== TASK DIRECTIONS ==
Count how many lines below include the word "cdot". Answer with a number only.

:: SUPPLIED DATA ::

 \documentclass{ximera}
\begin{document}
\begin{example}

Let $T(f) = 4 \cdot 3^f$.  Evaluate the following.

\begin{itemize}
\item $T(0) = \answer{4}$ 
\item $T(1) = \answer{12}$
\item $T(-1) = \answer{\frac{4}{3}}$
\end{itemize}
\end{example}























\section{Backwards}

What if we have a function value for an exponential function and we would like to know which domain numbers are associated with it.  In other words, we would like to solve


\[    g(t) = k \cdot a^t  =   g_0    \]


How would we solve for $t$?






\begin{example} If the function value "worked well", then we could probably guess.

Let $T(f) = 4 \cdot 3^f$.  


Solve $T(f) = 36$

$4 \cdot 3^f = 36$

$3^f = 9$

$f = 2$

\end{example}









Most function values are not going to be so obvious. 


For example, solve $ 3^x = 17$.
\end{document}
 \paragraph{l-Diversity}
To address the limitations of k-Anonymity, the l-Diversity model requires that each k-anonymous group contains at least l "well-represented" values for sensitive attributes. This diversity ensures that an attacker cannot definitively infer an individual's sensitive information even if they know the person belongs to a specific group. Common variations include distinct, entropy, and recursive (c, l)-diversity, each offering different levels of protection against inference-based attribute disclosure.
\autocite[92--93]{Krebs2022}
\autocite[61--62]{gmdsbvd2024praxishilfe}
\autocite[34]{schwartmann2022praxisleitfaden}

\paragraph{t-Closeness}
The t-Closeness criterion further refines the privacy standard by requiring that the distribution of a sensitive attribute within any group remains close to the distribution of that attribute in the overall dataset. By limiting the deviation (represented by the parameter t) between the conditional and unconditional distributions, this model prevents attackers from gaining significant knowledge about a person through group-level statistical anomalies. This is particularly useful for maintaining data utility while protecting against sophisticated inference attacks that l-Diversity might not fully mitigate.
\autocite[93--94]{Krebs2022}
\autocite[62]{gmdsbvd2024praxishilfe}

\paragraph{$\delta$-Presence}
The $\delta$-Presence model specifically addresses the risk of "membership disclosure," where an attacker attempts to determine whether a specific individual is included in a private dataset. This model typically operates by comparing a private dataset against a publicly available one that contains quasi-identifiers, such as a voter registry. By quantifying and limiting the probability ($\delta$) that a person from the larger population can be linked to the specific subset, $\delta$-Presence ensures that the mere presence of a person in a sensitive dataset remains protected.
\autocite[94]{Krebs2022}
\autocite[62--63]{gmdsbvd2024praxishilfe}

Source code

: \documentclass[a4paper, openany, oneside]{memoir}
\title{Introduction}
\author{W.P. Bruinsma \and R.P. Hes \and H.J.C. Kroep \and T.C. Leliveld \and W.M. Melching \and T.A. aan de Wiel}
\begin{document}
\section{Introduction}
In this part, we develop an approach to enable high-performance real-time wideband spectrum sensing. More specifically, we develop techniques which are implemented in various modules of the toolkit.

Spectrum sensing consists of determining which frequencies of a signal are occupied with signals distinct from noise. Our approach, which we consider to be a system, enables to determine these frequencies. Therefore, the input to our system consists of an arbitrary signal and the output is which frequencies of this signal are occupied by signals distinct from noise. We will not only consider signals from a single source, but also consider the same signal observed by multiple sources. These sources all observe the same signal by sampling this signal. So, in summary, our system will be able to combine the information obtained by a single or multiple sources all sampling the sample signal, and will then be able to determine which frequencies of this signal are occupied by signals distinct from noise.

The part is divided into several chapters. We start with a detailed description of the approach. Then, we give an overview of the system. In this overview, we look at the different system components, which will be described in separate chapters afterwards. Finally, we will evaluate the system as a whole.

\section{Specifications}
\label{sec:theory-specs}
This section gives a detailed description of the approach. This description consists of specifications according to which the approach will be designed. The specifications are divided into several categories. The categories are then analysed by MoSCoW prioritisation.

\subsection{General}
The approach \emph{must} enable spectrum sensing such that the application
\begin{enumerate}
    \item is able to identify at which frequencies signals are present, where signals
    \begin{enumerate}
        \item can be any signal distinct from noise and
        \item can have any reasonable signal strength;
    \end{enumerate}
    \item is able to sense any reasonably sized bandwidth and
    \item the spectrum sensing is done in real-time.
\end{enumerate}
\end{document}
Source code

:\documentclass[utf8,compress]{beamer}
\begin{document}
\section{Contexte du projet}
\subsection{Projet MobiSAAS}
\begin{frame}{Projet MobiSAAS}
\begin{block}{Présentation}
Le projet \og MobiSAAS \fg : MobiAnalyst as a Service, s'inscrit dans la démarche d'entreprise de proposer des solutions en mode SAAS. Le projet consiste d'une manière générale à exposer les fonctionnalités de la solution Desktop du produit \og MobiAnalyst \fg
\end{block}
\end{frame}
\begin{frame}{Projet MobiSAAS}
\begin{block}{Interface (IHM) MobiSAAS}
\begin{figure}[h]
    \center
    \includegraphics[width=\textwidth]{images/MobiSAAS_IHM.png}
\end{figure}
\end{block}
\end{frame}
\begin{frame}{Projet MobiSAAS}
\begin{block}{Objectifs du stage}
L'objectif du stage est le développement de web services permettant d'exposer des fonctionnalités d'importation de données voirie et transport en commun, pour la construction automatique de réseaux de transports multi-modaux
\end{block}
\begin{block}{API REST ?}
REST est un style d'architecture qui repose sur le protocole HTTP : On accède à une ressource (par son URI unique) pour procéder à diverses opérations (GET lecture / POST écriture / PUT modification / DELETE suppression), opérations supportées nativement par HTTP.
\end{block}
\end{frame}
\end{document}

:::

== WRITTEN REPLY ==
4